───── RECORDS SUPPLIED

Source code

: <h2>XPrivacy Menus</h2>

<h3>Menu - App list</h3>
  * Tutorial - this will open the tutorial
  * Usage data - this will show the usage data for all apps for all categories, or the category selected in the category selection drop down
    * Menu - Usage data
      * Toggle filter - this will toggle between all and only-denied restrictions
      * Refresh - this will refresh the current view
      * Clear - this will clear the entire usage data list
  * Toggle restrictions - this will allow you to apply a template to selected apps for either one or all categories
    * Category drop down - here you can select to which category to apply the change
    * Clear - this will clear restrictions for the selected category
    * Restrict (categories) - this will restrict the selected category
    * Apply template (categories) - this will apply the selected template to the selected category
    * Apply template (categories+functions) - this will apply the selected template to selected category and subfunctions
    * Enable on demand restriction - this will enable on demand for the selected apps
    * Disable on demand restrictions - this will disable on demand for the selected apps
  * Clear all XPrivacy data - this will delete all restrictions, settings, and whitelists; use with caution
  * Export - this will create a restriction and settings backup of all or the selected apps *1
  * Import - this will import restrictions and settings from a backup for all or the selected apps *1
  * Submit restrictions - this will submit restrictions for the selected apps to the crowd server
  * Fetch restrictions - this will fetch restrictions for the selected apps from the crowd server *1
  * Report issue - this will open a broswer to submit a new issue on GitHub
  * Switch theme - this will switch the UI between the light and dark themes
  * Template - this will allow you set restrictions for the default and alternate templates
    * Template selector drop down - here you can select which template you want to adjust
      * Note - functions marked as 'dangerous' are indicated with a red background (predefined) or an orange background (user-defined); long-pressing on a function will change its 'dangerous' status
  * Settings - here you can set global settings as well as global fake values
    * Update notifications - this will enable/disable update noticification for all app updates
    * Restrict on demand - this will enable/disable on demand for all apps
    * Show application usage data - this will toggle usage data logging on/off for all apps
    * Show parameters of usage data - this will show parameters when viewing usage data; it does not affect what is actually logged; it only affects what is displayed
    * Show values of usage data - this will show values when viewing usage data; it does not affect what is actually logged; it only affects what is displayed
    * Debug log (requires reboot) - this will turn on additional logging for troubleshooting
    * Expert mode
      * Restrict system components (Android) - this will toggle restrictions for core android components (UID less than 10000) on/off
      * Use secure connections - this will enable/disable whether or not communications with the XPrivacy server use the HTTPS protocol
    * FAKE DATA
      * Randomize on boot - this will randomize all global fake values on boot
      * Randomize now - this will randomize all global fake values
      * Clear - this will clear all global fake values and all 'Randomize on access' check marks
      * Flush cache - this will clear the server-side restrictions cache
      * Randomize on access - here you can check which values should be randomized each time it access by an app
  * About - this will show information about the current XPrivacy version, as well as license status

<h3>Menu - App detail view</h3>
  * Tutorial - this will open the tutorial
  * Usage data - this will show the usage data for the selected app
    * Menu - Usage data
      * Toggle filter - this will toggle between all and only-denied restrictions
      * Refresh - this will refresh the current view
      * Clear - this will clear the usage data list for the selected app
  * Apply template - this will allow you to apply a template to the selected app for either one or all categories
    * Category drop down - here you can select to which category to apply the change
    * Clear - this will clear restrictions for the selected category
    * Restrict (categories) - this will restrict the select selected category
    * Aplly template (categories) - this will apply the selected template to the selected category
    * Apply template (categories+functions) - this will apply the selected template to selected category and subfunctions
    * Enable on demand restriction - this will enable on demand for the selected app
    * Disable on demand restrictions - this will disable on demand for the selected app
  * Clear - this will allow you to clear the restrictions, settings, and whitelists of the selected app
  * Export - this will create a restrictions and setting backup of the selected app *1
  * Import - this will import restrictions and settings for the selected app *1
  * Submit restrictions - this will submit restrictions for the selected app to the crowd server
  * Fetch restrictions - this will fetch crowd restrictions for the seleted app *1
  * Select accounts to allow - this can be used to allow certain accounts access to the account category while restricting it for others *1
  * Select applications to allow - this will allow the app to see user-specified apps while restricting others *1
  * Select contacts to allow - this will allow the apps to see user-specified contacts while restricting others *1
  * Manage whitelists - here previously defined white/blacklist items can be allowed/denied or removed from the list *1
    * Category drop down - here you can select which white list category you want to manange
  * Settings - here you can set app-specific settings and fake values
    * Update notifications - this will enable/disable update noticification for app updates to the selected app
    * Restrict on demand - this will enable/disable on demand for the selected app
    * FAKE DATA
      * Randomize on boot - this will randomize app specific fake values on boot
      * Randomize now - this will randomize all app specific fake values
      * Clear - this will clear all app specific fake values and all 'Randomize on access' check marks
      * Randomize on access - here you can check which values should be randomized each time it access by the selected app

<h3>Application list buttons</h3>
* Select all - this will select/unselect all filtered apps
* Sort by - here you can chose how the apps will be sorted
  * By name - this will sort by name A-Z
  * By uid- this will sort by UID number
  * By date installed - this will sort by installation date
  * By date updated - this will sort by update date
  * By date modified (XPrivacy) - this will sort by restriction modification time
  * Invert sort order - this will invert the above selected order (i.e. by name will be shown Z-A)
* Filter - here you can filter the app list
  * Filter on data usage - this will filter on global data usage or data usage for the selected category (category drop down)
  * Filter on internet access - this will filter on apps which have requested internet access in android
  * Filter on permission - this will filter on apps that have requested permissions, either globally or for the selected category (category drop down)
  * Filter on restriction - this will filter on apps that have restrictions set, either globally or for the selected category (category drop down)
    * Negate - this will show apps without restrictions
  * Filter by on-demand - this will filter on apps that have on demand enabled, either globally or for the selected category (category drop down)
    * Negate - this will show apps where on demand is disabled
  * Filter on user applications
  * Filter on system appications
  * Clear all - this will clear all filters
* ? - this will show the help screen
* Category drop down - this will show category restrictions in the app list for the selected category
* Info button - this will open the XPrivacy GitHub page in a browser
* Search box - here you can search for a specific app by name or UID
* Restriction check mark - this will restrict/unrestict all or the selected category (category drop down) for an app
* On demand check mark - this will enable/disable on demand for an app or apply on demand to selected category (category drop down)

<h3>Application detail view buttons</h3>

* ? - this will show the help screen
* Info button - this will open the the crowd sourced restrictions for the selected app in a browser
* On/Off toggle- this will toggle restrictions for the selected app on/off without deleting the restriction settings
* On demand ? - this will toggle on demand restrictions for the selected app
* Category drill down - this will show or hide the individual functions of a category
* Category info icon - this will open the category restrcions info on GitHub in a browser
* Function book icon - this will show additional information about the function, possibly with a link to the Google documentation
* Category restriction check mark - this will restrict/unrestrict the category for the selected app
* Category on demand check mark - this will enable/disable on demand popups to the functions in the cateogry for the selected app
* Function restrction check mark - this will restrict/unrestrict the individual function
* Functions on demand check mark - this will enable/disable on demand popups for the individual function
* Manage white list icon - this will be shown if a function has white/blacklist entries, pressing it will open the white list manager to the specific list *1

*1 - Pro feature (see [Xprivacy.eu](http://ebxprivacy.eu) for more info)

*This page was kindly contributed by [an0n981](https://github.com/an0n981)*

──────────

All the records above need to be set down again exactly as they were given.

FINAL ANSWER -
Source code

: <h2>XPrivacy Menus</h2>

<h3>Menu - App list</h3>
  * Tutorial - this will open the tutorial
  * Usage data - this will show the usage data for all apps for all categories, or the category selected in the category selection drop down
    * Menu - Usage data
      * Toggle filter - this will toggle between all and only-denied restrictions
      * Refresh - this will refresh the current view
      * Clear - this will clear the entire usage data list
  * Toggle restrictions - this will allow you to apply a template to selected apps for either one or all categories
    * Category drop down - here you can select to which category to apply the change
    * Clear - this will clear restrictions for the selected category
    * Restrict (categories) - this will restrict the selected category
    * Apply template (categories) - this will apply the selected template to the selected category
    * Apply template (categories+functions) - this will apply the selected template to selected category and subfunctions
    * Enable on demand restriction - this will enable on demand for the selected apps
    * Disable on demand restrictions - this will disable on demand for the selected apps
  * Clear all XPrivacy data - this will delete all restrictions, settings, and whitelists; use with caution
  * Export - this will create a restriction and settings backup of all or the selected apps *1
  * Import - this will import restrictions and settings from a backup for all or the selected apps *1
  * Submit restrictions - this will submit restrictions for the selected apps to the crowd server
  * Fetch restrictions - this will fetch restrictions for the selected apps from the crowd server *1
  * Report issue - this will open a broswer to submit a new issue on GitHub
  * Switch theme - this will switch the UI between the light and dark themes
  * Template - this will allow you set restrictions for the default and alternate templates
    * Template selector drop down - here you can select which template you want to adjust
      * Note - functions marked as 'dangerous' are indicated with a red background (predefined) or an orange background (user-defined); long-pressing on a function will change its 'dangerous' status
  * Settings - here you can set global settings as well as global fake values
    * Update notifications - this will enable/disable update noticification for all app updates
    * Restrict on demand - this will enable/disable on demand for all apps
    * Show application usage data - this will toggle usage data logging on/off for all apps
    * Show parameters of usage data - this will show parameters when viewing usage data; it does not affect what is actually logged; it only affects what is displayed
    * Show values of usage data - this will show values when viewing usage data; it does not affect what is actually logged; it only affects what is displayed
    * Debug log (requires reboot) - this will turn on additional logging for troubleshooting
    * Expert mode
      * Restrict system components (Android) - this will toggle restrictions for core android components (UID less than 10000) on/off
      * Use secure connections - this will enable/disable whether or not communications with the XPrivacy server use the HTTPS protocol
    * FAKE DATA
      * Randomize on boot - this will randomize all global fake values on boot
      * Randomize now - this will randomize all global fake values
      * Clear - this will clear all global fake values and all 'Randomize on access' check marks
      * Flush cache - this will clear the server-side restrictions cache
      * Randomize on access - here you can check which values should be randomized each time it access by an app
  * About - this will show information about the current XPrivacy version, as well as license status

<h3>Menu - App detail view</h3>
  * Tutorial - this will open the tutorial
  * Usage data - this will show the usage data for the selected app
    * Menu - Usage data
      * Toggle filter - this will toggle between all and only-denied restrictions
      * Refresh - this will refresh the current view
      * Clear - this will clear the usage data list for the selected app
  * Apply template - this will allow you to apply a template to the selected app for either one or all categories
    * Category drop down - here you can select to which category to apply the change
    * Clear - this will clear restrictions for the selected category
    * Restrict (categories) - this will restrict the select selected category
    * Aplly template (categories) - this will apply the selected template to the selected category
    * Apply template (categories+functions) - this will apply the selected template to selected category and subfunctions
    * Enable on demand restriction - this will enable on demand for the selected app
    * Disable on demand restrictions - this will disable on demand for the selected app
  * Clear - this will allow you to clear the restrictions, settings, and whitelists of the selected app
  * Export - this will create a restrictions and setting backup of the selected app *1
  * Import - this will import restrictions and settings for the selected app *1
  * Submit restrictions - this will submit restrictions for the selected app to the crowd server
  * Fetch restrictions - this will fetch crowd restrictions for the seleted app *1
  * Select accounts to allow - this can be used to allow certain accounts access to the account category while restricting it for others *1
  * Select applications to allow - this will allow the app to see user-specified apps while restricting others *1
  * Select contacts to allow - this will allow the apps to see user-specified contacts while restricting others *1
  * Manage whitelists - here previously defined white/blacklist items can be allowed/denied or removed from the list *1
    * Category drop down - here you can select which white list category you want to manange
  * Settings - here you can set app-specific settings and fake values
    * Update notifications - this will enable/disable update noticification for app updates to the selected app
    * Restrict on demand - this will enable/disable on demand for the selected app
    * FAKE DATA
      * Randomize on boot - this will randomize app specific fake values on boot
      * Randomize now - this will randomize all app specific fake values
      * Clear - this will clear all app specific fake values and all 'Randomize on access' check marks
      * Randomize on access - here you can check which values should be randomized each time it access by the selected app

<h3>Application list buttons</h3>
* Select all - this will select/unselect all filtered apps
* Sort by - here you can chose how the apps will be sorted
  * By name - this will sort by name A-Z
  * By uid- this will sort by UID number
  * By date installed - this will sort by installation date
  * By date updated - this will sort by update date
  * By date modified (XPrivacy) - this will sort by restriction modification time
  * Invert sort order - this will invert the above selected order (i.e. by name will be shown Z-A)
* Filter - here you can filter the app list
  * Filter on data usage - this will filter on global data usage or data usage for the selected category (category drop down)
  * Filter on internet access - this will filter on apps which have requested internet access in android
  * Filter on permission - this will filter on apps that have requested permissions, either globally or for the selected category (category drop down)
  * Filter on restriction - this will filter on apps that have restrictions set, either globally or for the selected category (category drop down)
    * Negate - this will show apps without restrictions
  * Filter by on-demand - this will filter on apps that have on demand enabled, either globally or for the selected category (category drop down)
    * Negate - this will show apps where on demand is disabled
  * Filter on user applications
  * Filter on system appications
  * Clear all - this will clear all filters
* ? - this will show the help screen
* Category drop down - this will show category restrictions in the app list for the selected category
* Info button - this will open the XPrivacy GitHub page in a browser
* Search box - here you can search for a specific app by name or UID
* Restriction check mark - this will restrict/unrestict all or the selected category (category drop down) for an app
* On demand check mark - this will enable/disable on demand for an app or apply on demand to selected category (category drop down)

<h3>Application detail view buttons</h3>

* ? - this will show the help screen
* Info button - this will open the the crowd sourced restrictions for the selected app in a browser
* On/Off toggle- this will toggle restrictions for the selected app on/off without deleting the restriction settings
* On demand ? - this will toggle on demand restrictions for the selected app
* Category drill down - this will show or hide the individual functions of a category
* Category info icon - this will open the category restrcions info on GitHub in a browser
* Function book icon - this will show additional information about the function, possibly with a link to the Google documentation
* Category restriction check mark - this will restrict/unrestrict the category for the selected app
* Category on demand check mark - this will enable/disable on demand popups to the functions in the cateogry for the selected app
* Function restrction check mark - this will restrict/unrestrict the individual function
* Functions on demand check mark - this will enable/disable on demand popups for the individual function
* Manage white list icon - this will be shown if a function has white/blacklist entries, pressing it will open the white list manager to the specific list *1

*1 - Pro feature (see [Xprivacy.eu](http://ebxprivacy.eu) for more info)

*This page was kindly contributed by [an0n981](https://github.com/an0n981)*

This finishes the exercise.